This could mean, under the compulsory insurance
requirement, that you have to suspend your operation
simply because you cannot afford the impact of an
accident.
Most
business operators, for effective booking of
accounts, schedule their insurance renewal to match
their financial year. A large number of them fall on
December 31st. It is the time now when
your Accountant, or HR Manager, or Admin. Manager
starts preparing for renewal negotiations with the
respective Insurers.
The
practice is that insurers are obligated to dispatch
renewal invitations to their clients in mid-November
for the January 1st renewals. I am not
surprised that you have yet to receive them this
time round. Probably when they reach you, it is
likely close to the end of December. It won’t bother
you if the renewals are invited at terms as expiry.
The chances are however; you may be notified either
that your insurer is unable to provide continuous
cover or that an inflated premium is required for
renewal. You simply do not have the time to make
alternative arrangements.
This
is not a threatening remark.
The impact is not much so for property insurance,
health insurance and cargo insurance. Nevertheless
employees’ compensation insurance, public/product
liability insurance and motor insurance will be the
victimized areas. The insurers and reinsurers are
now strangling with each other behind the scene.
Your fate is yet to unveil. So wake up to do
something in advance.
Is
the position so scary?
In
order to maintain a healthy operation, an insurer
has to, among other requirements, diversify the
risks written, protect a safety level of capital and
keep the liquidity to meet claims. One major and
effective tool is by way of reinsurance. For every
dollar you pay to the insurance company, a portion
of it is pay to the reinsurer as premium for
protection of large losses. A portion of it is set
aside as reserve for claims of smaller scale. When
the reserve is not adequate, it will hit the
capital. This would prompt the Government Authority
to intervene when it sees the capital to fall either
by limiting the insurer to accept additional
business or by increasing the capital requirement.
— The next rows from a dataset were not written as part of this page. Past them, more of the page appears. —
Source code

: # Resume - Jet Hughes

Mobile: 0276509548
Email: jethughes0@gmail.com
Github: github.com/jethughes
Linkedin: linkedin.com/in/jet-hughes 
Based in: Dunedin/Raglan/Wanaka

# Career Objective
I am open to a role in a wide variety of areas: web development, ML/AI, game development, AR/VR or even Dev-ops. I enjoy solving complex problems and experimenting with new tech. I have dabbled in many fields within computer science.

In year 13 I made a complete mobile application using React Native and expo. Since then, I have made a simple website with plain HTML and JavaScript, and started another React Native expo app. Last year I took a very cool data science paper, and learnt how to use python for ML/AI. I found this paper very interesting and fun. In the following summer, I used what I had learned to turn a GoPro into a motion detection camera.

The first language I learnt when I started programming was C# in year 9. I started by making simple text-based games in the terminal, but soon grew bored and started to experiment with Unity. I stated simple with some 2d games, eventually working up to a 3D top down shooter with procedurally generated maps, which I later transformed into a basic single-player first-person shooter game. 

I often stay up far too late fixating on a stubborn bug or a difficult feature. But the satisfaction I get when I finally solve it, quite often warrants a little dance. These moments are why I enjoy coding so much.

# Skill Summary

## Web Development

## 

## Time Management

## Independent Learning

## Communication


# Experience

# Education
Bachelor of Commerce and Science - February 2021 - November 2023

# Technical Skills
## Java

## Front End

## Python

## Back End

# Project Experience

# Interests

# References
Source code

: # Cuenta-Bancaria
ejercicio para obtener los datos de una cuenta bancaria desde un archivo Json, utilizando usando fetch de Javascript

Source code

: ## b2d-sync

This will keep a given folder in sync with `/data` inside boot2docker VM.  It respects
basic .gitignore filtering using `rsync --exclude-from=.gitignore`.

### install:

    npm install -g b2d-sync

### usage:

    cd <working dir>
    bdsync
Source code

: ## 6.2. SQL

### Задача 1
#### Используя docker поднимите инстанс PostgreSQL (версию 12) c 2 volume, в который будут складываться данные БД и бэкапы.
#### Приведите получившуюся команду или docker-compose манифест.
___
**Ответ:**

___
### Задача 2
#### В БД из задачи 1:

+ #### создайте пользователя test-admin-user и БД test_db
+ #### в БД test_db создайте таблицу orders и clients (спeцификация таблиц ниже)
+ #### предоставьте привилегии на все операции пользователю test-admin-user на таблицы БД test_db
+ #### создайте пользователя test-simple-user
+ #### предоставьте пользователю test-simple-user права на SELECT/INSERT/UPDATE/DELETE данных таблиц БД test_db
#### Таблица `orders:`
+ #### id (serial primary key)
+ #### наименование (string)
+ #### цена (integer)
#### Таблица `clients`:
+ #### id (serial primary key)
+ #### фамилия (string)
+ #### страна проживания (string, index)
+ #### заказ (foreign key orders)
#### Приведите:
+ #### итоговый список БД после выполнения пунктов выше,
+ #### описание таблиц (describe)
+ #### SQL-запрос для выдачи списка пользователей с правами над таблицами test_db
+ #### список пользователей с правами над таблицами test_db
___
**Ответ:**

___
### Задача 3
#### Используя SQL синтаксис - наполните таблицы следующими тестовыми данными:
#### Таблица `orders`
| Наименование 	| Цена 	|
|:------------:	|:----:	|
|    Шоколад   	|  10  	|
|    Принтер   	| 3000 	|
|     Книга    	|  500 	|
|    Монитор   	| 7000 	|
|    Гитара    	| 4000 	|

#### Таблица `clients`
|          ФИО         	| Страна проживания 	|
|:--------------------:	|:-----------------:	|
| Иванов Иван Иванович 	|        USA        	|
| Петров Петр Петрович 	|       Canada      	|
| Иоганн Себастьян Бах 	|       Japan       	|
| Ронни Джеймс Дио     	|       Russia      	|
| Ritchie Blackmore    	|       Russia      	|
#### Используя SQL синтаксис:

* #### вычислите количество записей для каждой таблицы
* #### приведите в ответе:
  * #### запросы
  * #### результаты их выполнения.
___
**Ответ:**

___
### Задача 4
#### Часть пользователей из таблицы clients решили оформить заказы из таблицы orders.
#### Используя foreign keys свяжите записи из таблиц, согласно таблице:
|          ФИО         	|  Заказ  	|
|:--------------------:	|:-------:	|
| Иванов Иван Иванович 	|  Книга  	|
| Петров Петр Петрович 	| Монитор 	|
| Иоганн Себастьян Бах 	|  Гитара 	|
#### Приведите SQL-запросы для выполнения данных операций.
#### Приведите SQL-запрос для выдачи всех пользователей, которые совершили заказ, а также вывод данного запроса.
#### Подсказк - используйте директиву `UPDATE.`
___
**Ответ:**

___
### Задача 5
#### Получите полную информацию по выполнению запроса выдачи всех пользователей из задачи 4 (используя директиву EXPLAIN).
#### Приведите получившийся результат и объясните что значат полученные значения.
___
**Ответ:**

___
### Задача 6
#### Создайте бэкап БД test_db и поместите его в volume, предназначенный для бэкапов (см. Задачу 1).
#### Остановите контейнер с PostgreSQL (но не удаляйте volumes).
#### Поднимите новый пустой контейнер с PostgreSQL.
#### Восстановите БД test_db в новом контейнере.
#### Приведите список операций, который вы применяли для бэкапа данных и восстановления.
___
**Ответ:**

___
The worse case is to compel them in suspension of
operation.
An
insurer operates locally or regionally, whilst a
reinsurer operates globally. An impact on reinsurers
in other area of the world would also hit the
insurers in terms of sharing the reinsurer’s result.
Since the September 11 incident two years ago, the
reinsurers staying in the market have substantially
recovered by increasing the premium due from
insurers which in turn passed onto your insurance
costs. You may not forget this painful experience
when you wrote your premium cheque.
Is it now the end of premium
increase? Regrettably, the answer is ‘NO’.
The reinsurers experienced these unprecedented huge
losses arising from terrorism, natural disasters,
SARS etc. and anticipate that these are recurring.
They have to do something about it. This year, they
are not increasing the premium to build up their
reserves; instead they are imposing higher excesses
borne by the insurer to reduce their size of
reserve. What happen is that the insurers at the
front line have to pay more on each claim. The
answer to the change is either to increase premium
to policyholders or to raise shareholders’ capital
to a level to meet the solvency margin (a yardstick
to measure insurer’s financial capability to meet
claims) laid down in the Ordinance.
The battle is now going on
between insurers and reinsurers.
The insurers are being accused of not charging
adequate premium and the reinsurers are being
accused of being too greedy. The winner is yet to
know. At certain point, the Insurance Authority has
to step in to resolve position.
The
consequence of increasing premium is that the
insurers can afford to write less business to
maintain premium growth. The capacity of insurance
providers will suddenly shrink. Insurers are
positioned to take the preferred business leaving
the sub-standard ones to pay rocket high premium.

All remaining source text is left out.